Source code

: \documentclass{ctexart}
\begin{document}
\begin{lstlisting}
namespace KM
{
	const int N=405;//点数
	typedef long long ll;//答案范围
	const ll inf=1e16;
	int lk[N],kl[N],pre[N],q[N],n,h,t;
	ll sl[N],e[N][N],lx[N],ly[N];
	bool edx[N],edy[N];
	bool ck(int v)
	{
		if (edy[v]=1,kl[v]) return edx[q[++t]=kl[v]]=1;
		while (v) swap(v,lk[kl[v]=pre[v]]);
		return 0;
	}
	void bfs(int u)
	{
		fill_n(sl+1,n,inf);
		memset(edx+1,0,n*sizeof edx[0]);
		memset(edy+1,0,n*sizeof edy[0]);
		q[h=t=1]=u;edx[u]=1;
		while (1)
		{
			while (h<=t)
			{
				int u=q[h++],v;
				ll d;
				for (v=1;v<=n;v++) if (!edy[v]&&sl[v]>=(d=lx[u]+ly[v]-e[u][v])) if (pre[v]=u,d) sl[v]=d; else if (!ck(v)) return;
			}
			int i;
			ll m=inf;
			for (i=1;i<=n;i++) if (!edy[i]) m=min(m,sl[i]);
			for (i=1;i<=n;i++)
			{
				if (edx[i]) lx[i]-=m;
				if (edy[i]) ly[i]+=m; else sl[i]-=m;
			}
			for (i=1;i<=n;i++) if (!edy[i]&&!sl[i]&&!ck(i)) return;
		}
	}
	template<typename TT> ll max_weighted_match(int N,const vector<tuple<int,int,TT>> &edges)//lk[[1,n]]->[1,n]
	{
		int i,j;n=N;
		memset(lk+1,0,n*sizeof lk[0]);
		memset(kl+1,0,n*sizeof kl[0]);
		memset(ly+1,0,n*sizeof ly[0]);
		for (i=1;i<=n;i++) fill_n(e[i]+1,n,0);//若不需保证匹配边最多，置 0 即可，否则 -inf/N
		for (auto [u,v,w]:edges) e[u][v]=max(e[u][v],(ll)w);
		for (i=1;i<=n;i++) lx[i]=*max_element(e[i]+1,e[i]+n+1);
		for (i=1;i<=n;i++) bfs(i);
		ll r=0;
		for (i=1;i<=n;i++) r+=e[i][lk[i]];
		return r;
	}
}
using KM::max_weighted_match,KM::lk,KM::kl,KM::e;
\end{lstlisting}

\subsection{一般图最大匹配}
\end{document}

------------------------------

WORK INSTRUCTION> An exact copy of every entry above is required.

TASK RESPONSE>
Source code

: \documentclass{ctexart}
\begin{document}
\begin{lstlisting}
namespace KM
{
	const int N=405;//点数
	typedef long long ll;//答案范围
	const ll inf=1e16;
	int lk[N],kl[N],pre[N],q[N],n,h,t;
	ll sl[N],e[N][N],lx[N],ly[N];
	bool edx[N],edy[N];
	bool ck(int v)
	{
		if (edy[v]=1,kl[v]) return edx[q[++t]=kl[v]]=1;
		while (v) swap(v,lk[kl[v]=pre[v]]);
		return 0;
	}
	void bfs(int u)
	{
		fill_n(sl+1,n,inf);
		memset(edx+1,0,n*sizeof edx[0]);
		memset(edy+1,0,n*sizeof edy[0]);
		q[h=t=1]=u;edx[u]=1;
		while (1)
		{
			while (h<=t)
			{
				int u=q[h++],v;
				ll d;
				for (v=1;v<=n;v++) if (!edy[v]&&sl[v]>=(d=lx[u]+ly[v]-e[u][v])) if (pre[v]=u,d) sl[v]=d; else if (!ck(v)) return;
			}
			int i;
			ll m=inf;
			for (i=1;i<=n;i++) if (!edy[i]) m=min(m,sl[i]);
			for (i=1;i<=n;i++)
			{
				if (edx[i]) lx[i]-=m;
				if (edy[i]) ly[i]+=m; else sl[i]-=m;
			}
			for (i=1;i<=n;i++) if (!edy[i]&&!sl[i]&&!ck(i)) return;
		}
	}
	template<typename TT> ll max_weighted_match(int N,const vector<tuple<int,int,TT>> &edges)//lk[[1,n]]->[1,n]
	{
		int i,j;n=N;
		memset(lk+1,0,n*sizeof lk[0]);
		memset(kl+1,0,n*sizeof kl[0]);
		memset(ly+1,0,n*sizeof ly[0]);
		for (i=1;i<=n;i++) fill_n(e[i]+1,n,0);//若不需保证匹配边最多，置 0 即可，否则 -inf/N
		for (auto [u,v,w]:edges) e[u][v]=max(e[u][v],(ll)w);
		for (i=1;i<=n;i++) lx[i]=*max_element(e[i]+1,e[i]+n+1);
		for (i=1;i<=n;i++) bfs(i);
		ll r=0;
		for (i=1;i<=n;i++) r+=e[i][lk[i]];
		return r;
	}
}
using KM::max_weighted_match,KM::lk,KM::kl,KM::e;
\end{lstlisting}

\subsection{一般图最大匹配}
\end{document}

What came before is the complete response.